=== WORK REQUEST ===
The answer must consist of every line from the data that holds the string "dual".

=== MATERIAL TO PROCESS ===

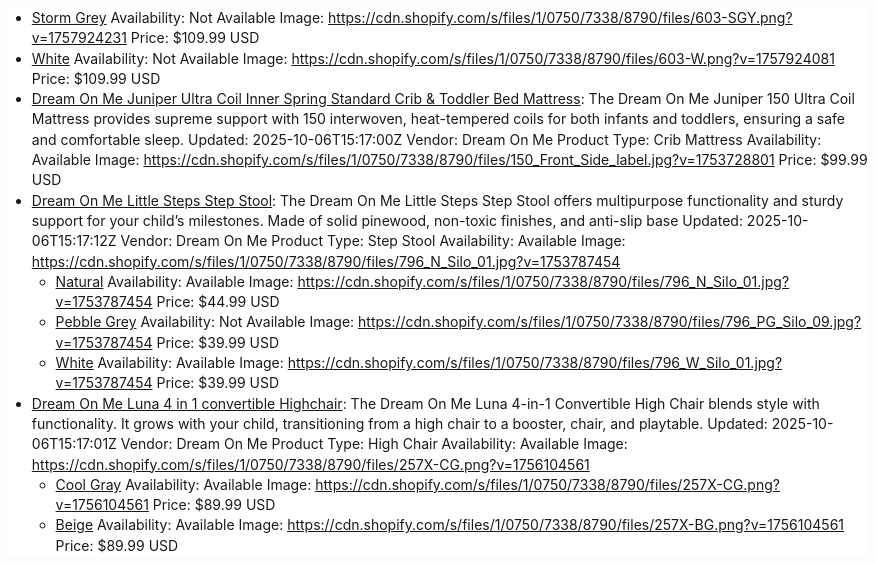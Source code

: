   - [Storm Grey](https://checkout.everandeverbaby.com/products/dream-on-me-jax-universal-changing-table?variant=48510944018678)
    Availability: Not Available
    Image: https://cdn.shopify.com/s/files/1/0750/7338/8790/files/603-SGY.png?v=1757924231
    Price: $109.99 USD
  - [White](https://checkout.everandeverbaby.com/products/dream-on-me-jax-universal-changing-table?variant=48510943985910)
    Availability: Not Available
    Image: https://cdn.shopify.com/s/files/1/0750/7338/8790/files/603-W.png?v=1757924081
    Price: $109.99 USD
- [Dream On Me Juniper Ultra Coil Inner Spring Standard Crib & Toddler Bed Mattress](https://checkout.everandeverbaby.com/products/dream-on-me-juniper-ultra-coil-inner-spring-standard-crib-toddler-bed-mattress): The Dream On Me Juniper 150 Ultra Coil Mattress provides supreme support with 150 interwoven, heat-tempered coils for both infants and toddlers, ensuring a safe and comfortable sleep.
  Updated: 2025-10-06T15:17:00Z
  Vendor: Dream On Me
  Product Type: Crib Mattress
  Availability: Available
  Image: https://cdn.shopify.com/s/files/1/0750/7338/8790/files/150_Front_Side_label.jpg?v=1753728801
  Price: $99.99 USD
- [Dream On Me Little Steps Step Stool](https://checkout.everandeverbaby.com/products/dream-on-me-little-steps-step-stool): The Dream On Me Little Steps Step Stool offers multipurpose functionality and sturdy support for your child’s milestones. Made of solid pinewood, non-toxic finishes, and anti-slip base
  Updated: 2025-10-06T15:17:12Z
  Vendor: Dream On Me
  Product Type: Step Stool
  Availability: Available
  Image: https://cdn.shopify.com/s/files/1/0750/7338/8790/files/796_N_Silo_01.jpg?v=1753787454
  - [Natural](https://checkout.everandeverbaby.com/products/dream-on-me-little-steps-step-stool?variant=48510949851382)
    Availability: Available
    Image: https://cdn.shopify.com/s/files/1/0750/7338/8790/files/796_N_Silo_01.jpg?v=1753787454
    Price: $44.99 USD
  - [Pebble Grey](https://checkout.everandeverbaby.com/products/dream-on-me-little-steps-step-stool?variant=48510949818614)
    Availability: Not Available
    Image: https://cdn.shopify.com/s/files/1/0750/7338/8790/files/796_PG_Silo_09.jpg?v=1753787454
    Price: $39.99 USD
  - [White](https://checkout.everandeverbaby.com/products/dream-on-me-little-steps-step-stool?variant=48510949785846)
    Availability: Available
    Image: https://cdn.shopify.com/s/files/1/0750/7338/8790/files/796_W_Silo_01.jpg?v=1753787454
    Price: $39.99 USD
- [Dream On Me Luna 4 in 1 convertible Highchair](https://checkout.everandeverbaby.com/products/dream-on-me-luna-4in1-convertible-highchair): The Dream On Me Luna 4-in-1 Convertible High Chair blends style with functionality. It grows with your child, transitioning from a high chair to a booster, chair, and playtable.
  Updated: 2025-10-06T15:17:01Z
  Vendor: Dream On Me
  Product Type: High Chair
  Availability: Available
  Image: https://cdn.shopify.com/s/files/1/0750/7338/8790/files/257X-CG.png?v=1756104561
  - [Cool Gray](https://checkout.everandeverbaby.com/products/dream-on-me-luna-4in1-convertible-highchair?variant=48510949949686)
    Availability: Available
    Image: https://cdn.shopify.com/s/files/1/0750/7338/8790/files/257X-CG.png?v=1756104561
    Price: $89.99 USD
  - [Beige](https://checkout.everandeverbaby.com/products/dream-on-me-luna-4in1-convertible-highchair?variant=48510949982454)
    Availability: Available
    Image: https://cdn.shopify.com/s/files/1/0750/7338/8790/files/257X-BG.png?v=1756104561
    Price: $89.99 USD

===
=== MATERIAL TO PROCESS ===

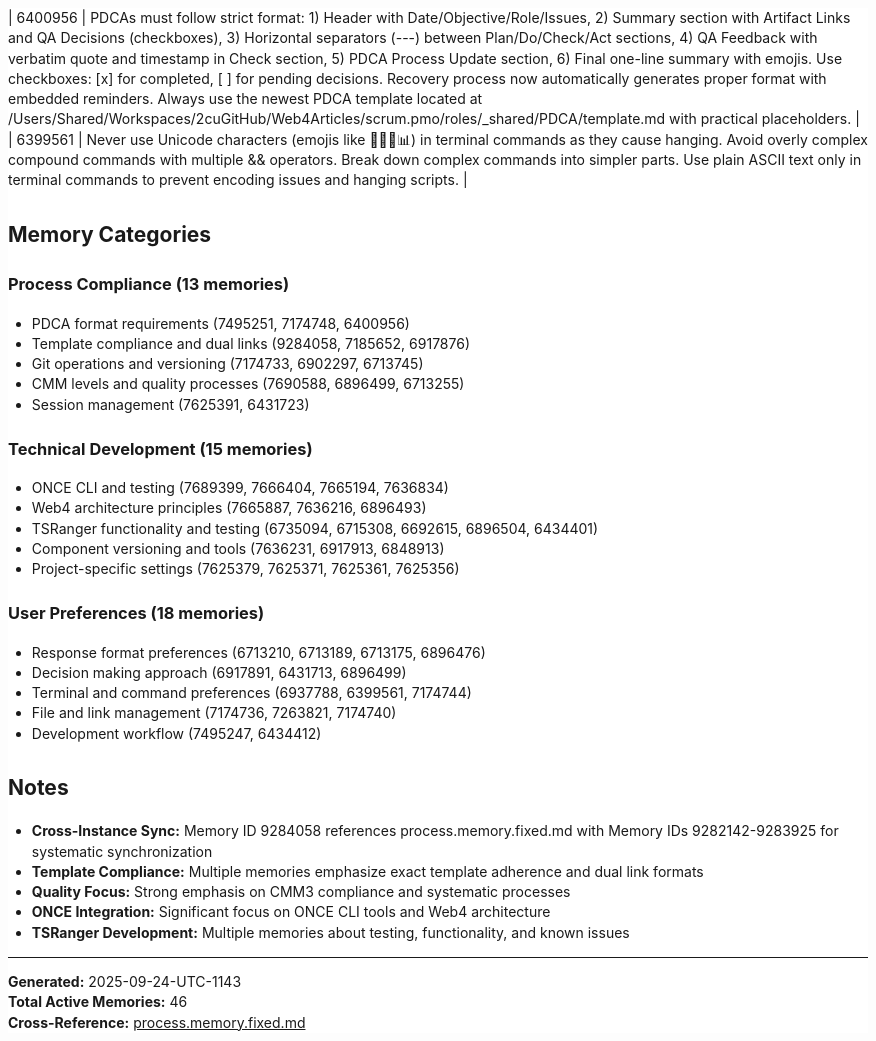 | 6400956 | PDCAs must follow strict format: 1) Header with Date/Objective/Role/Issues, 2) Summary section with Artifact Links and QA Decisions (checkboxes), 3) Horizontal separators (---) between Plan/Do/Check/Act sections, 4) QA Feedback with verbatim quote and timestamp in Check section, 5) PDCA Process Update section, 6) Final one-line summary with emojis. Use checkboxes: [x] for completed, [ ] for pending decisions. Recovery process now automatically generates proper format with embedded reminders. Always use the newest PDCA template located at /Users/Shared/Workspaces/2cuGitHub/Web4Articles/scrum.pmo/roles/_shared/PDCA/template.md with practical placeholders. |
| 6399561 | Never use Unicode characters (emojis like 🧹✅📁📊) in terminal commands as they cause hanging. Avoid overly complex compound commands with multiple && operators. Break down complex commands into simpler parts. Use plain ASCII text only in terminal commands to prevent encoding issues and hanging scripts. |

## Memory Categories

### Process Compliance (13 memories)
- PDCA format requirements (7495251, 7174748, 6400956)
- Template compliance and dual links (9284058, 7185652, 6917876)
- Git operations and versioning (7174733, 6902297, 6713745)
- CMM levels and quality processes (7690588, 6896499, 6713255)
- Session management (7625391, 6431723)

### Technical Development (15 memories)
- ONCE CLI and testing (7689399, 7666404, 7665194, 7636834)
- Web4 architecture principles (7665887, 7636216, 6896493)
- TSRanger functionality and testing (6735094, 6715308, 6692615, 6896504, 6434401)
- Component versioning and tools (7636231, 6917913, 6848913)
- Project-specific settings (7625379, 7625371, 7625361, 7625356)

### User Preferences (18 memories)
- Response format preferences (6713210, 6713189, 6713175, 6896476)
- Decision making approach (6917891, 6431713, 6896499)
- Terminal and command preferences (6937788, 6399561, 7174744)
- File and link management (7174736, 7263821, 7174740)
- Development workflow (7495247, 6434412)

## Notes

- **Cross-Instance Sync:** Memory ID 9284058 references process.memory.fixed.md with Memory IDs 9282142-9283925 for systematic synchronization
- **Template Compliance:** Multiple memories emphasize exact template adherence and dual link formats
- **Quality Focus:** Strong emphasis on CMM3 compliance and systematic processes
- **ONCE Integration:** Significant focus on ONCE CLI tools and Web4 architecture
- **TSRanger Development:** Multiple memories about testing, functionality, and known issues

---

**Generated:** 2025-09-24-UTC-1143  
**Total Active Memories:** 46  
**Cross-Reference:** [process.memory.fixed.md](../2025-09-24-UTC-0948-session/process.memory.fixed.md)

===

=== TASK SOLUTION ===
- Template compliance and dual links (9284058, 7185652, 6917876)
- **Template Compliance:** Multiple memories emphasize exact template adherence and dual link formats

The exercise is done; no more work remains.